Tavern 101, an anchor of Bay City’s renaissance

Meagan behind the bar at Tavern 101
Doc's report:

An apt symbol of Bay City’s cultural and economic revival is the Mill End Lofts. Where once stood “The World’s Most Unusual Store” -– and thank God for “unusual” -– we now have a glistening and vibrant commercial and residential space.

A bright red all-caps sign accents the night skyline as you cross bridges from the west, complementing the view of our brightly-lit and renovated City Hall tower clock. It’s as though Hell’s Half Mile has become God’s Little Acre.

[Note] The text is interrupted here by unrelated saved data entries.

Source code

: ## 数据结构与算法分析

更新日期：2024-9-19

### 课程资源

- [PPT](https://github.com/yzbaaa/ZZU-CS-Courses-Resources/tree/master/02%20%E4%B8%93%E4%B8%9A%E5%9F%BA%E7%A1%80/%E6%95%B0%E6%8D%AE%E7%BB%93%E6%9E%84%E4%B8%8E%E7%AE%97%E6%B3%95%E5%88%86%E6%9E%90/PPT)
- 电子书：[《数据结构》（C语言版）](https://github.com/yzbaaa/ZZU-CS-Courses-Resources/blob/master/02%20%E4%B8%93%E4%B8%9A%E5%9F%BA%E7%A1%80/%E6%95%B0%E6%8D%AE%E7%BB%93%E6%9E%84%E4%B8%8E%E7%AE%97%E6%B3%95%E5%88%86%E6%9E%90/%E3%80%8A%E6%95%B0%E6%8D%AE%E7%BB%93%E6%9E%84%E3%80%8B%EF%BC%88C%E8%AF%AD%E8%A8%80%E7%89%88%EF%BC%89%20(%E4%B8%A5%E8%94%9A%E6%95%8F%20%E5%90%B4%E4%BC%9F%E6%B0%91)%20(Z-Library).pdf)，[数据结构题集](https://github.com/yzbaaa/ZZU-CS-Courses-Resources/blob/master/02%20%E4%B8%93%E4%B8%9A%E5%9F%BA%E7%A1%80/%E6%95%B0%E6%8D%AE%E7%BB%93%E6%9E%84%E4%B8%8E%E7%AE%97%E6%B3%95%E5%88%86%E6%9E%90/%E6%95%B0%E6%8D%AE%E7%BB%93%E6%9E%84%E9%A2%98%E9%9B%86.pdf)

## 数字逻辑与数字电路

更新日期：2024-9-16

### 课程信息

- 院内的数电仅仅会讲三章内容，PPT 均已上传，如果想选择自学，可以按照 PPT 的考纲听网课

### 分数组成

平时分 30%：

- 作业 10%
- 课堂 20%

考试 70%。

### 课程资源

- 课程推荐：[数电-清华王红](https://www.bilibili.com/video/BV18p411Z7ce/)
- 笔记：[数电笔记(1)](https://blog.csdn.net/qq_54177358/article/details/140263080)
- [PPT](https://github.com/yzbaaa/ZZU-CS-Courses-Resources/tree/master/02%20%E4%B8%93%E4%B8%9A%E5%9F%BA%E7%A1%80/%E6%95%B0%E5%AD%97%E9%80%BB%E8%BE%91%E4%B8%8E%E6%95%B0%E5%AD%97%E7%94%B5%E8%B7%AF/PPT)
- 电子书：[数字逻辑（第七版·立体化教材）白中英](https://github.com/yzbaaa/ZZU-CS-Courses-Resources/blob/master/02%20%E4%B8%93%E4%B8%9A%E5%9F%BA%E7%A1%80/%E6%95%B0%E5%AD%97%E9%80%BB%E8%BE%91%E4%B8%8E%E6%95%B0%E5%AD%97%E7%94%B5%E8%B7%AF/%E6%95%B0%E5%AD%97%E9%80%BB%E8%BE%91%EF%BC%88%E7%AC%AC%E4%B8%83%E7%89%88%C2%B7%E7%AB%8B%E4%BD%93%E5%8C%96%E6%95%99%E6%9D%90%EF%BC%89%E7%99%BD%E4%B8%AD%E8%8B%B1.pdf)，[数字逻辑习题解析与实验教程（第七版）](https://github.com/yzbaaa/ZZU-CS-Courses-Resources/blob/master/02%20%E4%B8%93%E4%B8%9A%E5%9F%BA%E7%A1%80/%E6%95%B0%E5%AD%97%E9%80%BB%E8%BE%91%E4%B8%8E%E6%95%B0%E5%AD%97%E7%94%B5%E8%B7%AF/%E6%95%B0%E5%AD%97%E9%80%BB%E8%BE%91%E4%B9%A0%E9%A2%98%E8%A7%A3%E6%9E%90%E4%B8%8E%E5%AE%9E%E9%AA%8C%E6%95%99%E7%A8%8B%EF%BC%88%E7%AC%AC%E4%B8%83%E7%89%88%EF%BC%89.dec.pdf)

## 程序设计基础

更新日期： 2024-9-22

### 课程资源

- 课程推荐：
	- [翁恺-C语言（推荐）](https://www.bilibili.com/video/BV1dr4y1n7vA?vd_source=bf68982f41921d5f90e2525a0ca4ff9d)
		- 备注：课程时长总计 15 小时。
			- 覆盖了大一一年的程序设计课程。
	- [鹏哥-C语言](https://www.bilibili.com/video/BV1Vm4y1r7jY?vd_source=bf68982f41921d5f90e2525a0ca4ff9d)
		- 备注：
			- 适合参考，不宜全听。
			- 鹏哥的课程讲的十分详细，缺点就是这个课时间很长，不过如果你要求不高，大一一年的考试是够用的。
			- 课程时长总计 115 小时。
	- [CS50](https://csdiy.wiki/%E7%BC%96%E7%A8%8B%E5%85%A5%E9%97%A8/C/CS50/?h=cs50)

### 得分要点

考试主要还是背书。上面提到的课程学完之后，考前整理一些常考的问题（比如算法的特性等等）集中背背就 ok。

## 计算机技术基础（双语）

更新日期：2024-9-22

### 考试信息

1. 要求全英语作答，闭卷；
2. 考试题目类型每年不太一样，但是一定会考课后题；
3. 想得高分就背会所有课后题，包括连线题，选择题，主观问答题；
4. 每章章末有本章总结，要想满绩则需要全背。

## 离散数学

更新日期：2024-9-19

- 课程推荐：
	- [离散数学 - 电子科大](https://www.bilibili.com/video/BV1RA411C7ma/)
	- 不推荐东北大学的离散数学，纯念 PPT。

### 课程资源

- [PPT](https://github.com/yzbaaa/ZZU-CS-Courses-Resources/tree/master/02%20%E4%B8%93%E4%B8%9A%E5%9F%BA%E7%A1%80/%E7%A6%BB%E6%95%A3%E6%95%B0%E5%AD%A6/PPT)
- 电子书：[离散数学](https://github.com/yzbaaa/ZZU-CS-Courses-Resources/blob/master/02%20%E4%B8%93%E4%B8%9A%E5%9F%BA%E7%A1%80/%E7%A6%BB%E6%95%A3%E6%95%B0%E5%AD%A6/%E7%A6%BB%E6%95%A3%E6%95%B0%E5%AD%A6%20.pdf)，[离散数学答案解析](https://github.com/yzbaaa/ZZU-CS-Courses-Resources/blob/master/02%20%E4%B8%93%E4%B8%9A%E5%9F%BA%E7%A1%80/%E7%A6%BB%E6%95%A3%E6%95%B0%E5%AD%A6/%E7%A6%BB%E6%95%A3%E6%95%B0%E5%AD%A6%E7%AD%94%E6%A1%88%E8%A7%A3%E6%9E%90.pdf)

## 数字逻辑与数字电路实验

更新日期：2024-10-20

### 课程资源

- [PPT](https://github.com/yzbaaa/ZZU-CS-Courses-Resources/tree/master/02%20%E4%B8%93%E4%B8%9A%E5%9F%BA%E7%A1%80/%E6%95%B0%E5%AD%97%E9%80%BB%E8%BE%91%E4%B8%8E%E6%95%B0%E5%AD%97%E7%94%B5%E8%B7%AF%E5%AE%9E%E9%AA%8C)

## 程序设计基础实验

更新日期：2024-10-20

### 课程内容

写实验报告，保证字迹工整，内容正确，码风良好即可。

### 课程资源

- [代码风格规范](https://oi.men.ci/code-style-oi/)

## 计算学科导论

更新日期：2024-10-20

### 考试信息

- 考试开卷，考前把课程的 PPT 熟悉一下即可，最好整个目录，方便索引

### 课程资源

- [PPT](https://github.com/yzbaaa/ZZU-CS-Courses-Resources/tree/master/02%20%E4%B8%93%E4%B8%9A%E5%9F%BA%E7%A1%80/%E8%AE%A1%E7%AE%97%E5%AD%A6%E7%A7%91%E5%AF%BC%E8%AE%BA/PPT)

Anchoring the southwest corner of the lofts building, where historic Center Avenue meets Water Street at Wenonah Park along the river, is Tavern 101.

When I was a boy here, there was no place like it. Until this year, there still wasn’t.


I’ve mentioned before that I like a dark, smoky, South End bar where blue-collar men drink Bud Light, eat burgers and play pool at night. And I still do. Bishop’s. Barney’s.

Tavern 101 is none of those things. So when I liked it, that surprised me. 

Tastefully decorated (antiqued gray wood in the bathroom; gray stone marbled floor). A bar so glistening that Harry could play shuffleboard on it. Well-groomed, friendly, informed and black-uniformed service staff. Fifty-four brews on tap, more in bottles (complementing Governor’s Quarters on the West Side). Dining inside and out.

I have yet to dine at Tavern 101, but a friend recommends flat breads, fish and sandwiches. She notes that the tavern is across from the Delta Planetarium, run by our community college, and
Still life: Behind the bar at Tavern 101
that “101” is the identifier of classes for  first-year college students -- e.g., Freshman Comp 101.

I’d never had a crisp and light Alaskan Amber before our visit, but I will again.

We watched in awe as our waitress Meagan created a white sangria (!) of her own concoction for the 2015 Wine Walk: Granny Smith apples diced, oranges sliced, Moscato, Riesling, peach puree and vodka. She was characteristically gracious in offering us a taste. Novel, that.

Tavern 101 will succeed for two other reasons:

It has a built-in clientele: People live above the tavern. If I lived above Coonan’s, I’d never go outside.

And at the northwest end of the Lofts is the Bay City Times. I don’t care if it’s the Algonquin Round Table once near the offices of the New Yorker magazine, or the underground Billy Goat Tavern near Chicago's newspaper offices: If you’re a bar in the same building as a group of journalists, you’re grazing in the clover.

A request to our blog visitors: As the sugar beets make their way down Kosciuszko to the refinery, we’re still working on a way to incorporate them into a drink.